DESCRIPTION (provided by applicant): Controlling mechanical signal transduction to treat osteoarthritis Abstract The TRPV4 calcium (Ca++) permeable ion channel has been shown to be expressed and functional in chondrocytes, the cells responsible for the maintenance of cartilage in weight-bearing joints. Trauma of joints with subsequent damage of cartilage, as well as chronically increased joint load as in obesity, are known predisposing factors for development of osteoarthritis, a disease with major impact - health, socioeconomic - in the US and many other countries. Previous work, including our own, unambiguously links TRPV4 to osteoarthritis. TRPV4 appears to be a necessary and critical regulator of chondrocytes' response to mechanical loading in both health and disease. Thus, we propose to use selective modulators of TRPV4 to attenuate development of osteoarthritis. In this respect, we have developed several small molecule compounds that serve as selective agonists and antagonists of the channel. Therefore we have the ability in effect to turn on and off the activity of the channel, providing a means of "tuning" the chondrocytes' sensitivity to mechanical loading. In this collaborative small business-academia effort we will explore the effects of these novel compounds in cellular and animal models of articular injury. The goal is explicitly to identify TRPV4 modulators that can effectively tune signal transduction in chondrocytes so that the compounds will attenuate injury to chondrocytes and cartilage. We will assess whether these compounds have beneficial effects in an animal model of post-traumatic joint injury by mechanism of a temporary tuning of osmo-mechanotransduction, which ultimately will result in chondroprotection. The development of small molecule agonists and antagonists of TRPV4 has important implications in the treatment of cartilage diseases such as osteoarthritis. As academia- small business collaborators, we envision to develop these compounds jointly and move them forward towards clinical trials. Beyond single-trauma induced joint injury, we also see as a clear target the more chronic joint injury facilitated by obesity.

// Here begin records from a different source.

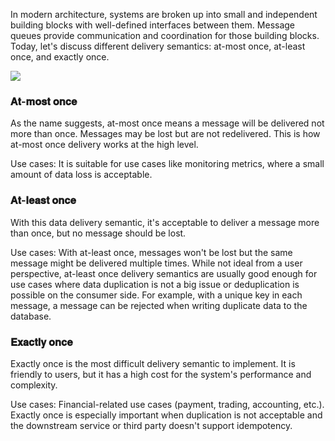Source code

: In modern architecture, systems are broken up into small and independent building blocks with well-defined interfaces between them. Message queues provide communication and coordination for those building blocks. Today, let's discuss different delivery semantics: at-most once, at-least once, and exactly once.

![](https://substackcdn.com/image/fetch/w_1456,c_limit,f_auto,q_auto:good,fl_progressive:steep/https%3A%2F%2Fbucketeer-e05bbc84-baa3-437e-9518-adb32be77984.s3.amazonaws.com%2Fpublic%2Fimages%2F933ba5a8-cf94-4da2-86f2-53e2dc57d5cc_1999x1215.png)

### **𝐀𝐭-𝐦𝐨𝐬𝐭 𝐨𝐧𝐜𝐞**

As the name suggests, at-most once means a message will be delivered not more than once. Messages may be lost but are not redelivered. This is how at-most once delivery works at the high level.

Use cases: It is suitable for use cases like monitoring metrics, where a small amount of data loss is acceptable.

### **𝐀𝐭-𝐥𝐞𝐚𝐬𝐭 𝐨𝐧𝐜𝐞**

With this data delivery semantic, it's acceptable to deliver a message more than once, but no message should be lost.

Use cases: With at-least once, messages won't be lost but the same message might be delivered multiple times. While not ideal from a user perspective, at-least once delivery semantics are usually good enough for use cases where data duplication is not a big issue or deduplication is possible on the consumer side. For example, with a unique key in each message, a message can be rejected when writing duplicate data to the database.

### **𝐄𝐱𝐚𝐜𝐭𝐥𝐲 𝐨𝐧𝐜𝐞**

Exactly once is the most difficult delivery semantic to implement. It is friendly to users, but it has a high cost for the system's performance and complexity.

Use cases: Financial-related use cases (payment, trading, accounting, etc.). Exactly once is especially important when duplication is not acceptable and the downstream service or third party doesn't support idempotency.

描述（由申请人提供）：控制机械信号转导以治疗骨关节炎摘要TRPV4钙（Ca ++）可渗透离子通道已被证明是表达并在软骨细胞中功能功能，该细胞是负责体重接缝中软骨的维持的细胞。关节的创伤，随后的软骨损害以及肥胖症的慢性损害以及长期增加的关节负荷是已知的易感性因素，导致了骨关节炎的发展，一种在美国和许多国家中具有重大影响 - 健康，社会经济的疾病。以前的工作，包括我们自己的明确的工作，将TRPV4与骨关节炎联系起来。 TRPV4似乎是软骨细胞对健康和疾病中机械负荷反应的必要和关键调节剂。因此，我们建议使用TRPV4的选择性调节剂来减轻骨关节炎的发展。在这方面，我们开发了几种小分子化合物，它们是该通道的选择性激动剂和拮抗剂。因此，我们有效地打开和关闭通道活动的能力，提供了一种“调整”软骨细胞对机械载荷的敏感性的方法。在这项合作的小型企业 - academia努力中，我们将探讨这些新颖化合物在关节损伤的细胞和动物模型中的影响。该目标是明确识别可以有效调节软骨细胞中信号转导的TRPV4调节剂，以便化合物会减轻对软骨细胞和软骨的损伤。我们将通过暂时调整OSMO-Mechanotransduction的机制来评估这些化合物在创伤后关节损伤的动物模型中是否具有有益的作用，这最终会导致软骨保护。 TRPV4的小分子激动剂和拮抗剂的发展对治疗软骨疾病（如骨关节炎）具有重要意义。作为学术界 - 小型企业合作者，我们设想共同开发这些化合物，并将它们推向临床试验。除了单创伤性诱导的关节损伤之外，我们还将肥胖促进的慢性关节损伤更加明显。